Ancient Egyptian tomb in the Valley of the Kings

Tomb WV24 is an ancient Egyptian tomb located in the western arm of the Valley of the Kings. It was reported by Robert Hay and John Wilkinson in the 1820s and visited by Howard Carter; however, it was not fully explored until Otto Schaden's excavations in 1991.

==Location, architecture, and contents==
WV24 is located 12 m from the entrance of WV25 and, like this tomb, is unfinished. WV24 dates to the Eighteenth Dynasty and consists of a well-cut vertical shaft that opens, via a large doorway, to a single chamber. The room is roughly rectangular but is uneven at the eastern end and has a low bench cut along one side. The tomb was left unfinished, a theory supported by finds of a wooden mallet and fragments of chisels left by masons.

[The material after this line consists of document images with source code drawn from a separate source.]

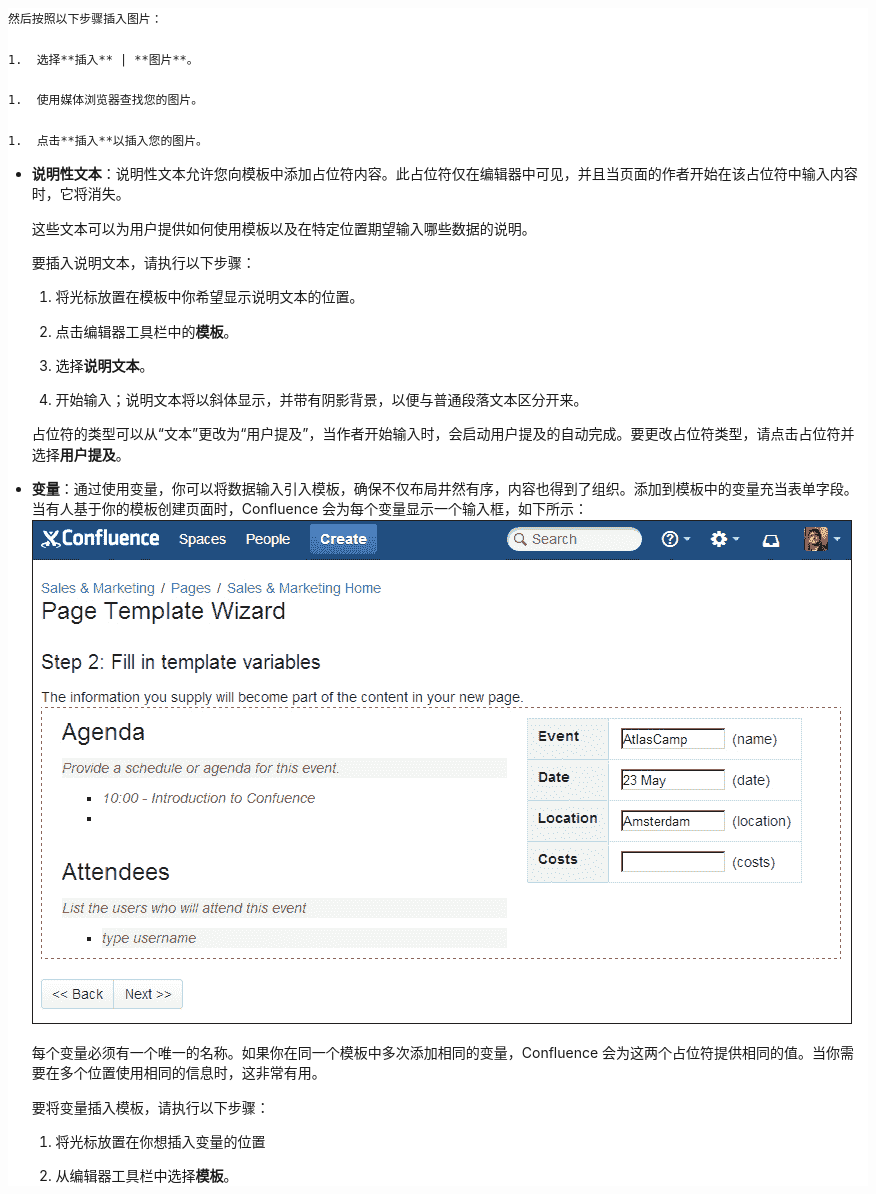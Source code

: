     然后按照以下步骤插入图片：

    1.  选择**插入** | **图片**。

    1.  使用媒体浏览器查找您的图片。

    1.  点击**插入**以插入您的图片。

+   **说明性文本**：说明性文本允许您向模板中添加占位符内容。此占位符仅在编辑器中可见，并且当页面的作者开始在该占位符中输入内容时，它将消失。

    这些文本可以为用户提供如何使用模板以及在特定位置期望输入哪些数据的说明。

    要插入说明文本，请执行以下步骤：

    1.  将光标放置在模板中你希望显示说明文本的位置。

    1.  点击编辑器工具栏中的**模板**。

    1.  选择**说明文本**。

    1.  开始输入；说明文本将以斜体显示，并带有阴影背景，以便与普通段落文本区分开来。

    占位符的类型可以从“文本”更改为“用户提及”，当作者开始输入时，会启动用户提及的自动完成。要更改占位符类型，请点击占位符并选择**用户提及**。

+   **变量**：通过使用变量，你可以将数据输入引入模板，确保不仅布局井然有序，内容也得到了组织。添加到模板中的变量充当表单字段。当有人基于你的模板创建页面时，Confluence 会为每个变量显示一个输入框，如下所示：![向模板添加内容](img/9526EN_08_02.jpg)

    每个变量必须有一个唯一的名称。如果你在同一个模板中多次添加相同的变量，Confluence 会为这两个占位符提供相同的值。当你需要在多个位置使用相同的信息时，这非常有用。

    要将变量插入模板，请执行以下步骤：

    1.  将光标放置在你想插入变量的位置

    1.  从编辑器工具栏中选择**模板**。
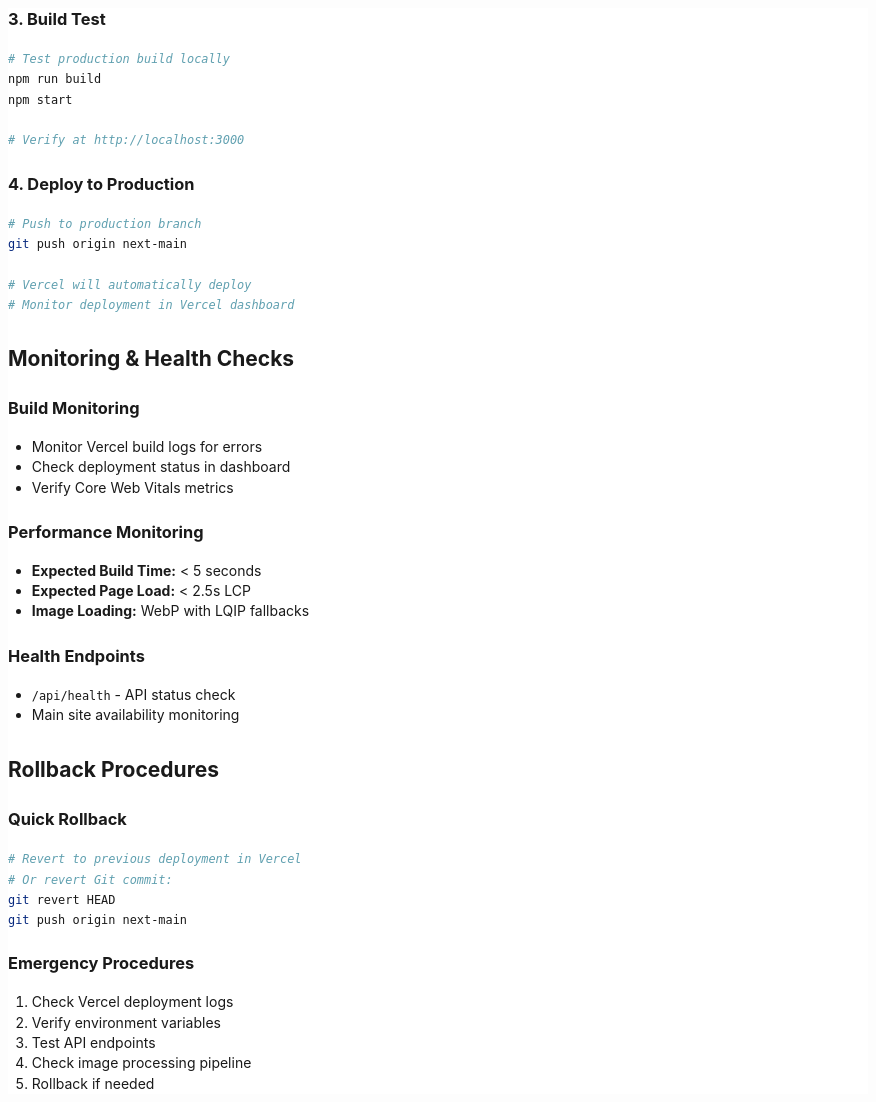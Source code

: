 ### 3. Build Test
```bash
# Test production build locally
npm run build
npm start

# Verify at http://localhost:3000
```

### 4. Deploy to Production
```bash
# Push to production branch
git push origin next-main

# Vercel will automatically deploy
# Monitor deployment in Vercel dashboard
```

## Monitoring & Health Checks

### Build Monitoring
- Monitor Vercel build logs for errors
- Check deployment status in dashboard
- Verify Core Web Vitals metrics

### Performance Monitoring
- **Expected Build Time:** < 5 seconds
- **Expected Page Load:** < 2.5s LCP
- **Image Loading:** WebP with LQIP fallbacks

### Health Endpoints
- `/api/health` - API status check
- Main site availability monitoring

## Rollback Procedures

### Quick Rollback
```bash
# Revert to previous deployment in Vercel
# Or revert Git commit:
git revert HEAD
git push origin next-main
```

### Emergency Procedures
1. Check Vercel deployment logs
2. Verify environment variables
3. Test API endpoints
4. Check image processing pipeline
5. Rollback if needed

Given its close association with WV25, Richard H. Wilkinson and Otto Schaden suggest it may have been intended for a high ranking noble, or perhaps it was meant to be a storage chamber for overflow from the royal burial, as seen with WV23 and WVA. The amount of work done of the cutting of both this tomb and WV25 suggest the tombs were commenced and abandoned at the same time.

The tomb does not appear to have received an Eighteenth Dynasty burial. Fragments of furniture, glass, ivory and gold dating to the Eighteenth Dynasty found in the tomb probably originate from WV23. However, WV24 was used in the Third Intermediate Period for the burial of at least five individuals, including a baby. Late Roman and Coptic pottery were also recovered from the tomb.